## WORK ORDER:
Produce as output only the lines below starting at the line with "Current literature highlights" and continuing through the line with "AWS provide an", each one exactly as written.

## SUPPLIED DATA:

□ □ □ □ □ □ □

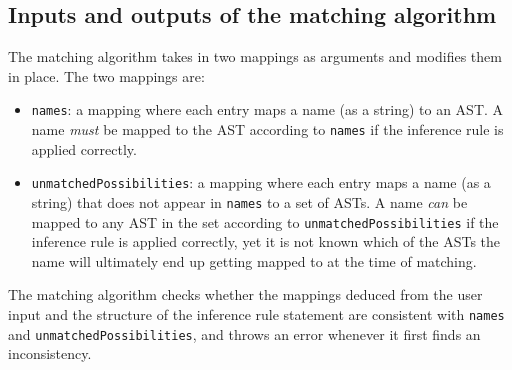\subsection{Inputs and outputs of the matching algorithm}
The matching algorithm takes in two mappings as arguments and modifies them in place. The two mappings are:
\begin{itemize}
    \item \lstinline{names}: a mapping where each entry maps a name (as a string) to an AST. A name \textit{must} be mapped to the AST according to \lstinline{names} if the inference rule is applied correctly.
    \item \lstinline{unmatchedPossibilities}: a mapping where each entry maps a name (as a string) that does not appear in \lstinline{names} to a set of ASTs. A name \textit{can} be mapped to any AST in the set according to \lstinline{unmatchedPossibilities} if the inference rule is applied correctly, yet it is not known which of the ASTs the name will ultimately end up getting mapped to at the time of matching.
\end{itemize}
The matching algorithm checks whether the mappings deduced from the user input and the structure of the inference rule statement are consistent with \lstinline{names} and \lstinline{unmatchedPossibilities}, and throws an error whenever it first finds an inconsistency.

□ □ □ □ □ □ □

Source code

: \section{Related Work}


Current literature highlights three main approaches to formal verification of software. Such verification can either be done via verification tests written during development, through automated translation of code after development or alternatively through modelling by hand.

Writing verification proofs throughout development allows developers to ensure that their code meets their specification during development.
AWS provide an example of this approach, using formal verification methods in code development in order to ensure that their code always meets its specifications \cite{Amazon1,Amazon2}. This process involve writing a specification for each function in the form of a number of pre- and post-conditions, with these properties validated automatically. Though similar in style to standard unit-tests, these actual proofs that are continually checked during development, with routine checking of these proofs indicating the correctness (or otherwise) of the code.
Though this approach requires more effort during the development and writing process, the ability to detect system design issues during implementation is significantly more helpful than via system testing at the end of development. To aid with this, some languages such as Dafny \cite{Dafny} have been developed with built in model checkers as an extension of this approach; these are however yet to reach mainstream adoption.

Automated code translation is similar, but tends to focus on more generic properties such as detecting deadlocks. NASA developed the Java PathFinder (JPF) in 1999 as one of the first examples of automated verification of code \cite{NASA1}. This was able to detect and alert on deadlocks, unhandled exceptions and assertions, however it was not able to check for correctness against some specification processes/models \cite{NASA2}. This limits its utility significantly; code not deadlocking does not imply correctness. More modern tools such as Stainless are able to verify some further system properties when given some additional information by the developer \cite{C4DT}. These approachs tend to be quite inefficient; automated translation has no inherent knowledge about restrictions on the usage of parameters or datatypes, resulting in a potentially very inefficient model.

□ □ □ □ □ □ □

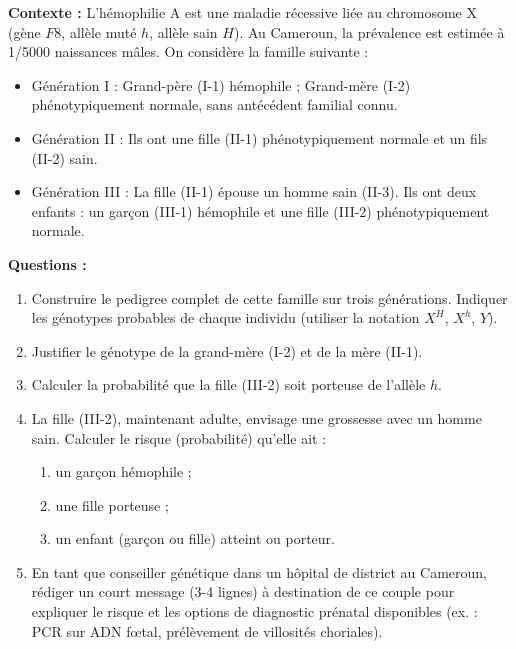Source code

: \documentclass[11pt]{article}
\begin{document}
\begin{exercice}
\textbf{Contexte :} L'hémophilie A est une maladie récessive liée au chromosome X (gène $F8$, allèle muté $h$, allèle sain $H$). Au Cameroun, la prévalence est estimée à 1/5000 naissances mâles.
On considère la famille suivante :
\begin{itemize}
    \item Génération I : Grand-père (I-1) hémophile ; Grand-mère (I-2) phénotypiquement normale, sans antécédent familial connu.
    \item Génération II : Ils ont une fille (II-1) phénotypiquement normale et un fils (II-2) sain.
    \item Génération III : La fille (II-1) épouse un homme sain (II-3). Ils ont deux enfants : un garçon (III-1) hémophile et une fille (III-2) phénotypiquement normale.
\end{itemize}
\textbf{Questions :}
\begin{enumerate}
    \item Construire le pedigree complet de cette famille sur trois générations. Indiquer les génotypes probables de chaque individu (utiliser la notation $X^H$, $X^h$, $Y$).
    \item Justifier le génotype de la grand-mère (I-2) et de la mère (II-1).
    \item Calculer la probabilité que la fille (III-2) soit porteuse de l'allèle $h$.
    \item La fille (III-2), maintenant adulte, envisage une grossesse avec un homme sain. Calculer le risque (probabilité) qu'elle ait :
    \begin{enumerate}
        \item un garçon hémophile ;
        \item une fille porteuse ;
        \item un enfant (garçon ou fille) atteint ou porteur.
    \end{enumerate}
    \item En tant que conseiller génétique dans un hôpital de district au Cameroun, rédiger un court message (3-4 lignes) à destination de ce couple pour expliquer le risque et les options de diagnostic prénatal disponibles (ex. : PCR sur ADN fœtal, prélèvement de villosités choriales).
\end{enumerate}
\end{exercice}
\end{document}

□ □ □ □ □ □ □

## EXERCISE RESULT:
Current literature highlights three main approaches to formal verification of software. Such verification can either be done via verification tests written during development, through automated translation of code after development or alternatively through modelling by hand.

Writing verification proofs throughout development allows developers to ensure that their code meets their specification during development.
AWS provide an example of this approach, using formal verification methods in code development in order to ensure that their code always meets its specifications \cite{Amazon1,Amazon2}. This process involve writing a specification for each function in the form of a number of pre- and post-conditions, with these properties validated automatically. Though similar in style to standard unit-tests, these actual proofs that are continually checked during development, with routine checking of these proofs indicating the correctness (or otherwise) of the code.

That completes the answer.